晚上的邀約是本來就說好的,皮耶和他的新女友克勞埃下課後要一起來我家看十月欲出租的房間,順便在家一起吃個飯。
起身到廚房準備晚餐,後來的電話讓我不知該如何是好。
「你們當我這裡是毫宅啊?」我嘆口氣。
於是最後我小小的房間擠著皮耶、克勞埃、安東尼、克勞埃硬要跟來的前男友。
據說安東尼還問奧麗維雅要不要也一起來。
本來只是看個房子,不知道怎麼又變成個soirée。
我想當我打開門時,如果看到Skip老師也來,一點也不會意外了。
安東尼問我為什麼下午不去上課,知情的克勞埃大概幫我解釋一遍。
「所以說是測試囉?」安東尼的邏輯很怪,他冒出沒有人想過的結論,大家茫然了一陣,確定他講了什麼單字之後,接著全部笑翻。
雖然我不太言語,斷掉的腦筋線路甚至常常接不上話,但我其實很高興,在這樣情緒崩潰過後,這麼多朋友來家裡陪我。
大家離開了之後,我看到了珍妮傳給我的簡訊。
珍妮問我還好嗎,聽說生病了,請加油。
大家給我很多的溫暖與包容。
這種幸福,真是奢侈到值得炫耀。
PS
最近好像忽然出現很多小小書。
左邊那本是去年打工時,餐廳客人開玩笑似送我的禮物。

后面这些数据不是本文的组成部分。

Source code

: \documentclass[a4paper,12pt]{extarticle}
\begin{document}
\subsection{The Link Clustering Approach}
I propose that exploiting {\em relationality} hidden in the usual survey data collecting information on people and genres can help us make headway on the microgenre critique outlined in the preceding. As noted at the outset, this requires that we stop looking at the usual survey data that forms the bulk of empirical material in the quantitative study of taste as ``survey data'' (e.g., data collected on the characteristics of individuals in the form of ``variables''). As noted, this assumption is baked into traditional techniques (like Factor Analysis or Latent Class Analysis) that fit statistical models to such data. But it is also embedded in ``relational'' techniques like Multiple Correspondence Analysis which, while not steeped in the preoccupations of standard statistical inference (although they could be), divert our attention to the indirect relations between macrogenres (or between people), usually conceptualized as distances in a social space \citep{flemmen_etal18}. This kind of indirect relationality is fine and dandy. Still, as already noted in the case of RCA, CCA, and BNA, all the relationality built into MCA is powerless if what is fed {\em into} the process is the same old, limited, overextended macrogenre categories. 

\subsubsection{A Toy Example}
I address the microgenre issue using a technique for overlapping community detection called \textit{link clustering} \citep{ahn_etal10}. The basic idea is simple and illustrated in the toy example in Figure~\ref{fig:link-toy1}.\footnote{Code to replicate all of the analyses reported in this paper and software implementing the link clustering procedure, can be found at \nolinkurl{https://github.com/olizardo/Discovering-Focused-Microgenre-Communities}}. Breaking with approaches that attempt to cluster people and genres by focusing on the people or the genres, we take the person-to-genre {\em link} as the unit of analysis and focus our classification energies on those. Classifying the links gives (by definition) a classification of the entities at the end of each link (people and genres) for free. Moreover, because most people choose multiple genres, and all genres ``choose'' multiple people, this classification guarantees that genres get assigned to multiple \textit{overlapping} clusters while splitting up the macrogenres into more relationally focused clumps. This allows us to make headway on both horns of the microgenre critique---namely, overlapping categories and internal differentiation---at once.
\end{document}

阿志家也有四本一樣的。
右邊那本是安東尼晚餐時說送我的禮物,當然也很像在開玩笑。
這種小小書用來當禮物,有著渾然天成的笑點。
明明他內容都很嚴肅,左邊講歐盟,右邊講色彩學。
大概「小」就是脫離不了可愛吧。
本來那本歐盟的,我想把它扔掉。
但有了安東尼送我的那本色彩學之後,我決定讓歐盟留下來陪色彩學。
不是因為喜歡色彩學,而是珍惜同學。